OSDF Image optimization

This documentation will be a space for discussion on the strategy for building OSDF docker images. When we switch to Integration base image, which is an alpine based image, the requirements are taking longer to install. In specific, the Scikit-learn package is taking forever to install.

Possible Options

Increasing the build timeout in the Jenkins

We just need to update the existing Dockerfile to use the integration base image and update other relavant steps and increase the build timeout in the jenkins. This includes all the jobs which builds OSDF image(new CSIT verification jobs, all merge jobs, staging jobs)

Drawbacks

  1. This will increase the development lifecycle time. The contributors have to wait for longer time for the verify jobs.

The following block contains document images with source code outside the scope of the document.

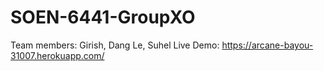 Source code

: # SOEN-6441-GroupXO
Team members: Girish, Dang Le, Suhel
Live Demo: https://arcane-bayou-31007.herokuapp.com/
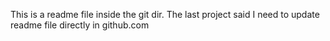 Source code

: This is a readme file inside the git dir.
The last project said I need to update readme file directly in github.com
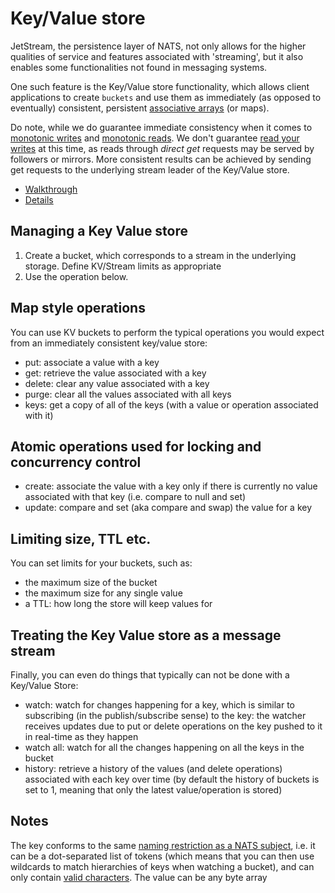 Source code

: # Key/Value store

JetStream, the persistence layer of NATS, not only allows for the higher qualities of service and features associated with 'streaming', but it also enables some functionalities not found in messaging systems.

One such feature is the Key/Value store functionality, which allows client applications to create `buckets` and use them as immediately (as opposed to eventually) consistent, persistent [associative arrays](https://en.wikipedia.org/wiki/Associative_array) (or maps).

Do note, while we do guarantee immediate consistency when it comes to [monotonic writes](https://jepsen.io/consistency/models/monotonic-writes) and [monotonic reads](https://jepsen.io/consistency/models/monotonic-reads). We don't guarantee [read your writes](https://jepsen.io/consistency/models/read-your-writes) at this time, as reads through _direct get_ requests may be served by followers or mirrors. More consistent results can be achieved by sending get requests to the underlying stream leader of the Key/Value store.

* [Walkthrough](kv_walkthrough.md)
* [Details](../../../using-nats/developing-with-nats/js/kv.md)

## Managing a Key Value store
1. Create a bucket, which corresponds to a stream in the underlying storage. Define KV/Stream limits as appropriate
2. Use the operation below.

## Map style operations
You can use KV buckets to perform the typical operations you would expect from an immediately consistent key/value store:

* put: associate a value with a key
* get: retrieve the value associated with a key
* delete: clear any value associated with a key
* purge: clear all the values associated with all keys
* keys: get a copy of all of the keys (with a value or operation associated with it)

## Atomic operations used for locking and concurrency control
* create: associate the value with a key only if there is currently no value associated with that key (i.e. compare to null and set)
* update: compare and set (aka compare and swap) the value for a key

## Limiting size, TTL etc.
You can set limits for your buckets, such as:

* the maximum size of the bucket
* the maximum size for any single value
* a TTL: how long the store will keep values for

## Treating the Key Value store as a message stream

Finally, you can even do things that typically can not be done with a Key/Value Store:

* watch: watch for changes happening for a key, which is similar to subscribing (in the publish/subscribe sense) to the key: the watcher receives updates due to put or delete operations on the key pushed to it in real-time as they happen
* watch all: watch for all the changes happening on all the keys in the bucket
* history: retrieve a history of the values (and delete operations) associated with each key over time (by default the history of buckets is set to 1, meaning that only the latest value/operation is stored)

## Notes

The key conforms to the same [naming restriction as a NATS subject](../../subjects.md), i.e. it can be a dot-separated list of tokens (which means that you can then use wildcards to match hierarchies of keys when watching a bucket), and can only contain [valid characters](../../../nats-concepts/subjects.md#characters-allowed-for-subject-names). The value can be any byte array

Creating a seperate base image with requirements.txt and use it as a base image

This requires creating a seperate repository whcih will have the base image Dockerfile and the requirements file. The docker image built from that repo will be used as the base image in the OSDF repo.

Drawbacks

  1. A new base image needs to be built everyrtime we update the requirements file with a new library or a new version for an existing library

  2. Needs substantial effort

Creating a seperate base image only with the requirements taking longer like sk-learn

This requires creating a seperate repository whcih will have the base image Dockerfile and a minimal requirements file. The docker image built from that repo will be used as the base image in the OSDF repo and the OSDF repo will have the comprehensive requirements file. This way we can reduce the occureance on drawback #1 from the previous option.

Drawbacks

  1. Needs substantial effort

Importing code from the upstream library

Importing the code directly into our project retaining the copyright of the upstream component. OSDF is using only a single functionality called Label Encoder from the scikit learn library.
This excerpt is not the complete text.